As part of an ongoing discussion of support levels for different browser capabilities (https://www.mediawiki.org/wiki/Compatibility#Browsers), we want to take a snapshot of current usage by people who, for whatever reason, are using our projects without JS-support turned on.

Here are the metrics desired, in order of priority:

  • % of user edits done with no JS support
  • % of anon user edits done with no JS support
  • % pageviews with no JS support

2nd tier, but still very useful

  • % of the above by country
  • % of the above by project

Here is a similar ticket for measuring and reporting this on an ongoing basis. For now, we probably just need a snapshot. This might be accomplished via a no-script pixel or something like that.

Event Timeline

LGoto triaged this task as Medium priority.Oct 7 2019, 4:53 PM
LGoto moved this task from Triage to Next Up on the Product-Analytics board.

@JKatzWMF @ovasileva We have a lot on our plate at the moment.
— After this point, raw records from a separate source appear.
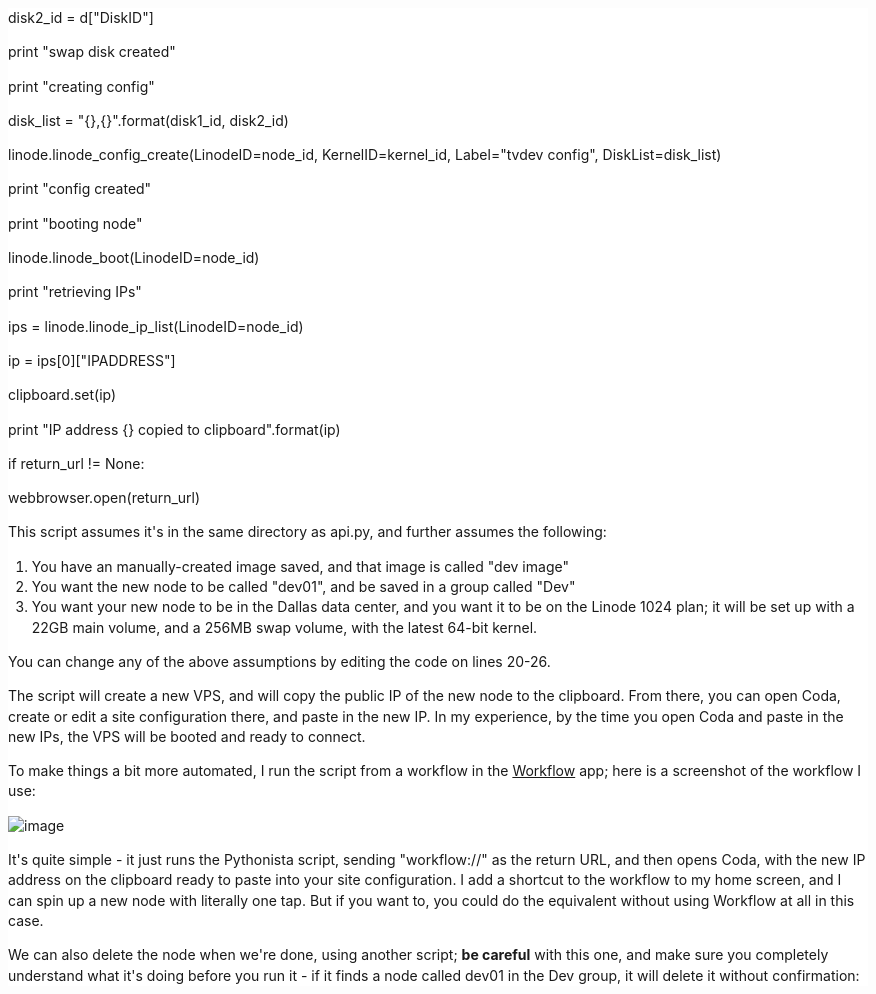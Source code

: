 disk2_id = d["DiskID"]

print "swap disk created"

print "creating config"

disk_list = "{},{}".format(disk1_id, disk2_id)

linode.linode_config_create(LinodeID=node_id, KernelID=kernel_id, Label="tvdev config", DiskList=disk_list)

print "config created"

print "booting node"

linode.linode_boot(LinodeID=node_id)

print "retrieving IPs"

ips = linode.linode_ip_list(LinodeID=node_id)

ip = ips[0]["IPADDRESS"]

clipboard.set(ip)

print "IP address {} copied to clipboard".format(ip)

if return_url != None:

webbrowser.open(return_url)

This script assumes it's in the same directory as api.py, and further assumes the following:

  1. You have an manually-created image saved, and that image is called "dev image"
  2. You want the new node to be called "dev01", and be saved in a group called "Dev"
  3. You want your new node to be in the Dallas data center, and you want it to be on the Linode 1024 plan; it will be set up with a 22GB main volume, and a 256MB swap volume, with the latest 64-bit kernel.

You can change any of the above assumptions by editing the code on lines 20-26.

The script will create a new VPS, and will copy the public IP of the new node to the clipboard. From there, you can open Coda, create or edit a site configuration there, and paste in the new IP. In my experience, by the time you open Coda and paste in the new IPs, the VPS will be booted and ready to connect.

To make things a bit more automated, I run the script from a workflow in the [Workflow](https://appsto.re/us/2IzJ2) app; here is a screenshot of the workflow I use:

![image](http://www.rassoc.com/gregr/weblog/wp-content/uploads/2016/01/image.jpeg)

It's quite simple - it just runs the Pythonista script, sending "workflow://" as the return URL, and then opens Coda, with the new IP address on the clipboard ready to paste into your site configuration. I add a shortcut to the workflow to my home screen, and I can spin up a new node with literally one tap. But if you want to, you could do the equivalent without using Workflow at all in this case.

We can also delete the node when we're done, using another script; **be careful** with this one, and make sure you completely understand what it's doing before you run it - if it finds a node called dev01 in the Dev group, it will delete it without confirmation:
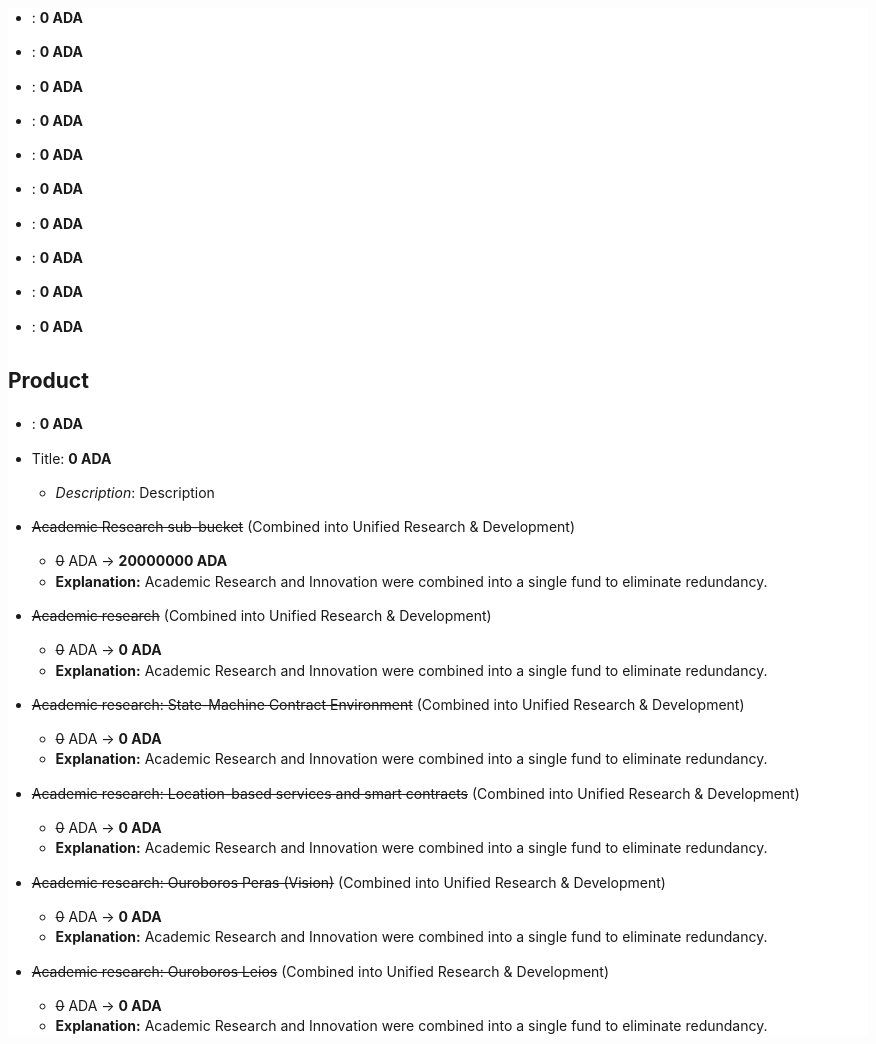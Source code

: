 - : **0 ADA**

- : **0 ADA**

- : **0 ADA**

- : **0 ADA**

- : **0 ADA**

- : **0 ADA**

- : **0 ADA**

- : **0 ADA**

- : **0 ADA**

- : **0 ADA**

## Product
- : **0 ADA**

- Title: **0 ADA**
  - _Description_: Description

- ~~Academic Research sub-bucket~~ (Combined into Unified Research & Development)
  - ~~0~~ ADA → **20000000 ADA**
  - **Explanation:** Academic Research and Innovation were combined into a single fund to eliminate redundancy.

- ~~Academic research~~ (Combined into Unified Research & Development)
  - ~~0~~ ADA → **0 ADA**
  - **Explanation:** Academic Research and Innovation were combined into a single fund to eliminate redundancy.

- ~~Academic research: State-Machine Contract Environment~~ (Combined into Unified Research & Development)
  - ~~0~~ ADA → **0 ADA**
  - **Explanation:** Academic Research and Innovation were combined into a single fund to eliminate redundancy.

- ~~Academic research: Location-based services and smart contracts~~ (Combined into Unified Research & Development)
  - ~~0~~ ADA → **0 ADA**
  - **Explanation:** Academic Research and Innovation were combined into a single fund to eliminate redundancy.

- ~~Academic research: Ouroboros Peras (Vision)~~ (Combined into Unified Research & Development)
  - ~~0~~ ADA → **0 ADA**
  - **Explanation:** Academic Research and Innovation were combined into a single fund to eliminate redundancy.

- ~~Academic research: Ouroboros Leios~~ (Combined into Unified Research & Development)
  - ~~0~~ ADA → **0 ADA**
  - **Explanation:** Academic Research and Innovation were combined into a single fund to eliminate redundancy.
What is the date by which you need this data? How critical is it to decision making?

@kzimmerman - Since JK is out for a while, I'll chime in here. This data is basically needed for any future editing-related features, as we need to decide whether or not to continue building no-JS fallbacks for those features. For example, the Editing team is currently working on Discussion Tools, which is a group of Javascript editing features for talk pages. Since we don't have a good idea of how much editing is done on no-JS browsers, we don't really know what the impact will be of not providing a no-JS fallback and whether that may impact some communities more than others.

The real thing that is driving this push, however, is our desire to finally publish some comprehensive guidelines about no-JS support across all our features to inform Engineering teams in their future work (especially around projects like Desktop Refresh where no-JS support is a big cost). These guidelines were written up way back in September 2019, but have never been finalized or published mainly because we are stalled on the editing question: Should editing be a feature we continue to provide no-JS support for? In the meantime, Engineering teams are continuing to make these discussions on an ad-hoc basis, often wasting lots of time and resources in the process.

So basically, there is no specific deadline, but this data will have a very large impact on decision making across Product, if for no other reason than it will unblock our publication of the no-JS guidelines.

ovasileva raised the priority of this task from Medium to High.Apr 14 2020, 7:11 PM

@kaldari Maya and Olga chatted about this and have raised the priority to high; we'll review it in our team's next triage meeting (scheduled for Monday, April 20) and determine a timeline for tackling this at that time.

kzimmerman claimed this task.

Resolved in T240697 and T253033

To summarize the outcome of those two tickets:

  • T240697: We cannot accurately determine the percentage of edits made without JS due to tracking blockers. T263505 would be the next step forward on this.
  • T253033: We did not measure percent of pageviews without JS, but instead used a proxy measurement of percent of pageviews from grade A browsers vs. lower grade browsers:
access_methodcategorypageviewspercent of pageviews
desktopGrade A127550021886.16%
desktopGrade C or X20495864013.84%
mobile webGrade A151942679363.52%
mobile webGrade C or X87273439736.48%

It would be good to break out Grade C and Grade X since they are treated very differently.